Sixten Korkman, Professor of Practice in Economics at the Aalto University, has selected the Museum of the History of Polish Jews to be the winner of the first Finlandia Prize for Architecture. Sited in a Second World War ghetto area in Warsaw, the museum was designed by Finnish Lahdelma & Mahlamäki Architects. The prize was received by the museum’s head designer, Professor Rainer Mahlamäki, at the award ceremony held today at the Helsinki Music Centre.

According to Sixten Korkman, the building’s restrained design, when experienced on-site, feels like absolutely the right approach to take, considering its use. It is an approach that respects the history and tragic fate of the Polish Jews.

”The fruitful main idea of the building is the tension between the restrained exterior and the dramatic form of the entrance hall. The mood of the building is solemn and dignified, but at the same time warm and optimistic. We are dealing with more than just a museum: this building is a powerful and significant work of art that will change the look of Warsaw as a whole”, says Sixten Korkman, explaining his selection.

Korkman evaluated the designs based on three selection criteria: What is the relationship between the formal idiom of the building and its use? How well does the design combine aesthetics and function? How does the building ’sit’ in its environment?

”The form and facade of the building fit in with the adjacent Monument to the Ghetto Heroes. The large entrance hall, which divides and structures the building, forms its heart. Its high, curvilinear or undulating, and slightly unpolished walls baffle visitors and raise questions about the message of the space. Many metaphors have been suggested in the interpretations of the entrance hall, which is an indication of its successful design”, says Korkman.

Lahdelma & Mahlamäki Architects won the international architecture competition for the design of the Museum of the History of Polish Jewish in 2005. The building was completed in the spring of 2013, and the main exhibition was recently opened to the public, on 29 October 2014. The head designer was Rainer Mahlamäki, with Riitta Id (from 2005 to 2007) and Marita Kukkonen (2008 onwards) as project architects. The museum was realised in cooperation with the local architectural firm Kuryłowicz & Associates.

“It is a great honour and recognition to receive the first-ever Finlandia Prize for Architecture, and for a building that features a cultural dimension that touches us all. This is a fine ending to a project that has lasted nearly ten years. This award is for all those who contributed to making this building become a reality”, says Rainer Mahlamäki.

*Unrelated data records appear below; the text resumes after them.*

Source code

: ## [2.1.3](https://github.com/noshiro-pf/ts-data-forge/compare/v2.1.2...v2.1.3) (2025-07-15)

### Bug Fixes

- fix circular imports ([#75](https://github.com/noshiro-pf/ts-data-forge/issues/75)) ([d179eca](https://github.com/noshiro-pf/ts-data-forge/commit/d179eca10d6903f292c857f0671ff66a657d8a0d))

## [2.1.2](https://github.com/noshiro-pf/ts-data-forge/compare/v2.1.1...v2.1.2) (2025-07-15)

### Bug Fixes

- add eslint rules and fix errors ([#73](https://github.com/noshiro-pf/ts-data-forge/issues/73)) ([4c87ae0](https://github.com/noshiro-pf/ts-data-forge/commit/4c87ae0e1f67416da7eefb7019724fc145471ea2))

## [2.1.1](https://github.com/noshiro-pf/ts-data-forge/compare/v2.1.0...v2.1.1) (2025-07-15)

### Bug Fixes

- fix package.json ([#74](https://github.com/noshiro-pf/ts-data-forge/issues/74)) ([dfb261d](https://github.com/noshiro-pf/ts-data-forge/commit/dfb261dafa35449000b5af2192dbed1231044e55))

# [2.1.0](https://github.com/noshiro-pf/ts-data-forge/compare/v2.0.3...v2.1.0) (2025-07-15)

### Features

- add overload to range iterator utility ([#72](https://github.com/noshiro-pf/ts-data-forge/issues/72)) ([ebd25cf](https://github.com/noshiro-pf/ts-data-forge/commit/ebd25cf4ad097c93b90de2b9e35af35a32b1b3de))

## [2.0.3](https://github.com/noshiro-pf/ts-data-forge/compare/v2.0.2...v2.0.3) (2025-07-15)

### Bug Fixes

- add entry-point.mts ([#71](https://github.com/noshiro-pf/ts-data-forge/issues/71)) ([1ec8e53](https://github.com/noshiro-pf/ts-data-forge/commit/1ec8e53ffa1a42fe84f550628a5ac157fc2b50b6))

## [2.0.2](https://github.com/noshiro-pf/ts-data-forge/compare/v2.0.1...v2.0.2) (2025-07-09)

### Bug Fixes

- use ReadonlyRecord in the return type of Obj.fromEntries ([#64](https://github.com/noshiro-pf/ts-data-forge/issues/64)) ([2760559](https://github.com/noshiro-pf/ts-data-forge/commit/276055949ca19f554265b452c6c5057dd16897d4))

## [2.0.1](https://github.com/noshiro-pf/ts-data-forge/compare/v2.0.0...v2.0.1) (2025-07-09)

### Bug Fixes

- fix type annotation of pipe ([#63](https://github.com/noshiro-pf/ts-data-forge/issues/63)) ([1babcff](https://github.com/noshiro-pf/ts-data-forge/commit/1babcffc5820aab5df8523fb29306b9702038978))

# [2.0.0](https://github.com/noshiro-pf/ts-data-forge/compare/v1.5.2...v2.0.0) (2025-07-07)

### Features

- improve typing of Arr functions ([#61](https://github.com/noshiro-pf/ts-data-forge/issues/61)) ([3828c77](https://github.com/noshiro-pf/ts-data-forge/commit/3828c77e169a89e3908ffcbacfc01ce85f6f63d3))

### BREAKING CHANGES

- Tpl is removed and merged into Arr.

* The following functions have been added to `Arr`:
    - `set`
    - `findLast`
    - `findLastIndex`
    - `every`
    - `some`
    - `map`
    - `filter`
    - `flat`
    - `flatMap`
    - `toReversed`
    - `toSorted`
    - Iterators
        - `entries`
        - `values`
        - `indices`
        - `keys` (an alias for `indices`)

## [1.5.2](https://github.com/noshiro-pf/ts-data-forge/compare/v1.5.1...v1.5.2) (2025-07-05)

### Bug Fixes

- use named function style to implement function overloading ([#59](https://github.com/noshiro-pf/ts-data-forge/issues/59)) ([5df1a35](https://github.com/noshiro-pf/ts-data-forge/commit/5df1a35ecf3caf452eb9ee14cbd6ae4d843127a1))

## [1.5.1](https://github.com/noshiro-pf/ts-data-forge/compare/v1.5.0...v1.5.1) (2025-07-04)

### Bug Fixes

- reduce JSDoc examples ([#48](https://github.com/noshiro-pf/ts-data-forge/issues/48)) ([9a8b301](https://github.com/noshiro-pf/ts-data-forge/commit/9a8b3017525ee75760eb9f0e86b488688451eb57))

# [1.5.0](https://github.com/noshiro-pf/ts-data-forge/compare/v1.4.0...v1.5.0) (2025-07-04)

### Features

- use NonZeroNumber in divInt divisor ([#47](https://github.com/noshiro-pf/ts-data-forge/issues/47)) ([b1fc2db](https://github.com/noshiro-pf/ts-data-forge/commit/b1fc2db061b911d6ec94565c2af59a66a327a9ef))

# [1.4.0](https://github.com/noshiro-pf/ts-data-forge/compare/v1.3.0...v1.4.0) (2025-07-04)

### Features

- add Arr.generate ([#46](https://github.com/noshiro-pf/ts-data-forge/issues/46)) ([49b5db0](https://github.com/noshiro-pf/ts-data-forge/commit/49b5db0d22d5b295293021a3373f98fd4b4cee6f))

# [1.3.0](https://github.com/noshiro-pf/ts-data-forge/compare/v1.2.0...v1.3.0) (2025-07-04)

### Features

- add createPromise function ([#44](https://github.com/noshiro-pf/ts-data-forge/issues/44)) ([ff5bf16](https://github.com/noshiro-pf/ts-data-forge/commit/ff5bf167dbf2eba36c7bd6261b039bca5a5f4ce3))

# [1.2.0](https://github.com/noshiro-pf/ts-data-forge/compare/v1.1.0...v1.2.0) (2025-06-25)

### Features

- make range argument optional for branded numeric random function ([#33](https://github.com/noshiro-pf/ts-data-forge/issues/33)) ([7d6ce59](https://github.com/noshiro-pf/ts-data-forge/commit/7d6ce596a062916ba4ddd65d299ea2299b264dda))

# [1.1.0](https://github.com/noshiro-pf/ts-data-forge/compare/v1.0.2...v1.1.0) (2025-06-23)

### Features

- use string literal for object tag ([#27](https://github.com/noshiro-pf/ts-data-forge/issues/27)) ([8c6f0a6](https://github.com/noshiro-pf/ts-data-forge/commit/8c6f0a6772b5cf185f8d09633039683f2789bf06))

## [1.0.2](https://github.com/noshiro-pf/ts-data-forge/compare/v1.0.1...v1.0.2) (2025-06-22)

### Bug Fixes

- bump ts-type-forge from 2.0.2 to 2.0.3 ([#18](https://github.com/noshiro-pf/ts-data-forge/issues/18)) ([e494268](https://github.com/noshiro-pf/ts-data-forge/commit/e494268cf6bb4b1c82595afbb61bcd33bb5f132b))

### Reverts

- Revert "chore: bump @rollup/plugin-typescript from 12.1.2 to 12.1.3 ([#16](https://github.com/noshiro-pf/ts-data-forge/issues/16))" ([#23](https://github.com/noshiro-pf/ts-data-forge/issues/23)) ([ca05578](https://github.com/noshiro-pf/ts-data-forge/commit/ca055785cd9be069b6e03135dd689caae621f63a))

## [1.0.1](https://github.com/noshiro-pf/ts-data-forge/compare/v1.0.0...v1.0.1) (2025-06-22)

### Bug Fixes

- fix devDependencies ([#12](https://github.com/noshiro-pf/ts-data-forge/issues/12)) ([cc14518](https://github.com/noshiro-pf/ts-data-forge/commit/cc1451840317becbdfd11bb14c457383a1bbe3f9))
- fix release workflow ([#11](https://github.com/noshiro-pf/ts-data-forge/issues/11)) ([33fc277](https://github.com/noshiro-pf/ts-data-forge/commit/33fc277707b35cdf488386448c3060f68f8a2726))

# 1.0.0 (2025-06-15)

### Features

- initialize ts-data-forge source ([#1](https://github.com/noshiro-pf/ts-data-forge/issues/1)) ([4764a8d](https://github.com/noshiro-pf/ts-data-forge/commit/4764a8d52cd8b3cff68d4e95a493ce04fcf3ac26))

A multifunctional building to promote research, education, and the culture of the Jewish tradition

The museum building is a multifunctional facility that promotes research, education, and the culture of the Jewish tradition. The permanent exhibition is housed in a ’raw’ space of 5,000 sq m, located under the entrance hall. The exhibition presents the various forms of the culture of the Polish Jews, from the Middle Ages to the present day.

The frame of the building is cast-in-situ concrete. The curved walls and the adjoining curved ceiling structures in the entrance hall are part of the frame. The technical design of the curved load-bearing walls was particularly challenging. The walls are large, uniform, and geometrically double-curved blocks, the largest ever realised. The exterior of the museum is glass. In the outer layer of the double-layer facade, laminated glass fins alternate with pre-patinated copper mesh.

The museum project was commissioned by the Ministry of Culture and National Heritage of the Republic of Poland, the Jewish Historical Institute and the City of Warsaw. Earlier this year, the Association of Polish Architects, in its review of the best architectural designs in 2012 and 2013, recognised the museum building with two awards (the SARP Award of the Year and the Award for the Best Architectural Object Built Using Public Funds under the Honorary Patronage of the President of the Republic of Poland).


Professor Sixten Korkman to select the winner of the Finlandia Prize for Architecture

Autumn 2014 will see the Finnish Association of Architects, SAFA, award the new Finlandia Prize for Architecture for the first time. The four shortlisted candidates for the prize, three of which are located in Finland and one in Poland, are the Serlachius Museum’s Gösta’s Pavilion in Mänttä; Kaisa House, the main library of the University of Helsinki; the Museum of the History of Polish Jews in Warsaw; and Seinäjoki main library Apila. The winner of the prize will be selected by Sixten Korkman, Professor of Practice in Economics at the Aalto University. The winner will be announced at an event to be held in November.

The organisers wanted the judge chosen for the competition to be an influential figure who is known as an expert in a field other than architecture. The selection seeks to emphasise the fact that high-quality architecture is, at its best, an experience that resonates with all its users. Everyone can be an architecture expert.

”When I look at the designs of architects, I pay attention to at least three points. What is the relationship between the formal idiom of the building and its use? How well does the design combine aesthetics and function? How does the building ’sit’ in its environment? High-quality architecture is important, because the built environment is our extended living room and affects how at home we all feel. As a sixth-former, I dreamed of becoming an architect, but I realised that I did not have enough artistic talent for it, and decided to go for other career choices,” Professor Sixten Korkman says of his view of architecture.

The prize is awarded to a design or renovation design for an outstanding new building or building complex that has been completed within the past three years. The selected candidates represent high-quality public architecture. This time, no residential projects were included among the shortlisted candidates.

”Public construction is currently offering more opportunities to realise fresh ideas than residential projects. In Finland, residential architecture has, for a long time, been in a state of stagnation. All the shortlisted candidates were winners of an architectural competition, and the designers of the buildings represent three generations. I’m happy to see that our architecture is being transformed, while the tradition of expertise continues,” says Jorma Mukala, chairman of the pre-selection jury, architect, and editor-in-chief of the Finnish Architectural Review.

The other members of the pre-selection jury are the director of the Museum of Finnish Architecture Juulia Kauste, the architect Esa Ruskeepää, and the Professor of Spatial Design at Aalto University, School of Arts, Design and Architecture Pentti Kareoja. The secretary of the jury is the SAFA secretary general Paula Huotelin.